Copy each line in the data that includes the word "This".

[Saved entries]
_ _ _ _ _
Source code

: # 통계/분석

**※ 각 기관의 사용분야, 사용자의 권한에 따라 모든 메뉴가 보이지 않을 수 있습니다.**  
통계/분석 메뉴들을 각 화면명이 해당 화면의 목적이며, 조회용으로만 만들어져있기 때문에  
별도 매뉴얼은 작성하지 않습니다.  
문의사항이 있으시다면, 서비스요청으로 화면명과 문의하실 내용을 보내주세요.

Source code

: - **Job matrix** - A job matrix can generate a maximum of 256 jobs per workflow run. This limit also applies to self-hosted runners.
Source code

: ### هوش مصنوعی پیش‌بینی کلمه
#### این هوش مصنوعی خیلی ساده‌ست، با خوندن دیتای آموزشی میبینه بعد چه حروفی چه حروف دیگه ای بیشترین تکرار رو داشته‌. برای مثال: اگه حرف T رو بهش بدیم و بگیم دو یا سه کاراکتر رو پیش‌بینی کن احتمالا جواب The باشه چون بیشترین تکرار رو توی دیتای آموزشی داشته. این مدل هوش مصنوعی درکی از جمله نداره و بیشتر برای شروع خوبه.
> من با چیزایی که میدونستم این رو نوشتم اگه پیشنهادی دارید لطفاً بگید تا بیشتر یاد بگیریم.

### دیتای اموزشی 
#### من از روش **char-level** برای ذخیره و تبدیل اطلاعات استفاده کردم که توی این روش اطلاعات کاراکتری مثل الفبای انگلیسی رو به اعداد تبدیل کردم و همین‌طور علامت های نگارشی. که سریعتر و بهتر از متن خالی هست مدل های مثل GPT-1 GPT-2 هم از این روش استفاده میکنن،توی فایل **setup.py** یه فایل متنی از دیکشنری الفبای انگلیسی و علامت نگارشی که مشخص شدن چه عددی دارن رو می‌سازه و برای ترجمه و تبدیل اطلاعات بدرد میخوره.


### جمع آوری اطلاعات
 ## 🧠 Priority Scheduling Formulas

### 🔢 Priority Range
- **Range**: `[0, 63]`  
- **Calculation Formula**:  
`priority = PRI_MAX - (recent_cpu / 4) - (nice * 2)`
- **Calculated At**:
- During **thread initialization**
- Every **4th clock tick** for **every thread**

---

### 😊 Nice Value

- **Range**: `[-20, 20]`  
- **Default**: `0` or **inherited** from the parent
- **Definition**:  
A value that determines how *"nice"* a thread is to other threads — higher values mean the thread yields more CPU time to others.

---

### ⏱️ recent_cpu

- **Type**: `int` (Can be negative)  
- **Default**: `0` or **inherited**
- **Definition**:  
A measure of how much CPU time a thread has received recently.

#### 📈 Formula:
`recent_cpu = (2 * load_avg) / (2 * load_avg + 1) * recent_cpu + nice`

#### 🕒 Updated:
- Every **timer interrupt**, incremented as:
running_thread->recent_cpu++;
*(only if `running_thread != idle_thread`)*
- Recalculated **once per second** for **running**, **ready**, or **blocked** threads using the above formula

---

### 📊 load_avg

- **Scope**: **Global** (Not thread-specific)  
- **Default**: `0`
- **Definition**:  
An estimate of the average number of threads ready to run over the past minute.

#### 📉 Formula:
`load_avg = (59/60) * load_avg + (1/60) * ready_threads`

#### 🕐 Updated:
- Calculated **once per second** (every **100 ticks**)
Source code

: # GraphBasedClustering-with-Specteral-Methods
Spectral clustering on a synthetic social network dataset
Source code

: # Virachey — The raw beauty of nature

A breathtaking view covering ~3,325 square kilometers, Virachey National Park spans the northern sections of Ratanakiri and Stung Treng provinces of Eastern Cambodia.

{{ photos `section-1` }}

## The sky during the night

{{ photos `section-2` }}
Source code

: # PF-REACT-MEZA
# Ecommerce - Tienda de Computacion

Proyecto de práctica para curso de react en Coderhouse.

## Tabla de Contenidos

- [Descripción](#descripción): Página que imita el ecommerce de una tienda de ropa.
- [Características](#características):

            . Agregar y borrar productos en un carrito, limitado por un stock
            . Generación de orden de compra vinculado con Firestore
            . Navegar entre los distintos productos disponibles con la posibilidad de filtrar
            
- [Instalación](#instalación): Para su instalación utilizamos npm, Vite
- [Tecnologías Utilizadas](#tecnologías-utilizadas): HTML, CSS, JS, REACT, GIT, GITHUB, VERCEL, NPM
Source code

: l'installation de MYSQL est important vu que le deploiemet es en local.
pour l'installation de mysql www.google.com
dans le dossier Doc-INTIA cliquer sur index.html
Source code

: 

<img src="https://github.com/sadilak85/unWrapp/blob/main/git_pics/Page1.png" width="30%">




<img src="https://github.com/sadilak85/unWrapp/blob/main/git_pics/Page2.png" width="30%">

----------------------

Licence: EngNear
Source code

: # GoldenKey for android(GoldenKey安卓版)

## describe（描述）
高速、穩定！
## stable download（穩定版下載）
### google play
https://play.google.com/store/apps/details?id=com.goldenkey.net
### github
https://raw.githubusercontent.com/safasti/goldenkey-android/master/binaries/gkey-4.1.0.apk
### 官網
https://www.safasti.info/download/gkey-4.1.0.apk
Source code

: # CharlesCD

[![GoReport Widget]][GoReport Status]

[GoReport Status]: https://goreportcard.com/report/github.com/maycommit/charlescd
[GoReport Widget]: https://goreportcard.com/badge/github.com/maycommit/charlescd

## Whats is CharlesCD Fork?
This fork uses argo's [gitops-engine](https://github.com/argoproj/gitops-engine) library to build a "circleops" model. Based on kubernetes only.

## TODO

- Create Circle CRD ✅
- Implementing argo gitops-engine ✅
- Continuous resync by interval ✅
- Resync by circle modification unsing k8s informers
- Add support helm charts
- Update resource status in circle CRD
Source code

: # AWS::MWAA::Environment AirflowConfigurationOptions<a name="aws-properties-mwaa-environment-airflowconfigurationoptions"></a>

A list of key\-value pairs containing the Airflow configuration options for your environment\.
_ _ _ _ _
• **EXPECTED OUTPUT**:
: - **Job matrix** - A job matrix can generate a maximum of 256 jobs per workflow run. This limit also applies to self-hosted runners.
This fork uses argo's [gitops-engine](https://github.com/argoproj/gitops-engine) library to build a "circleops" model. Based on kubernetes only.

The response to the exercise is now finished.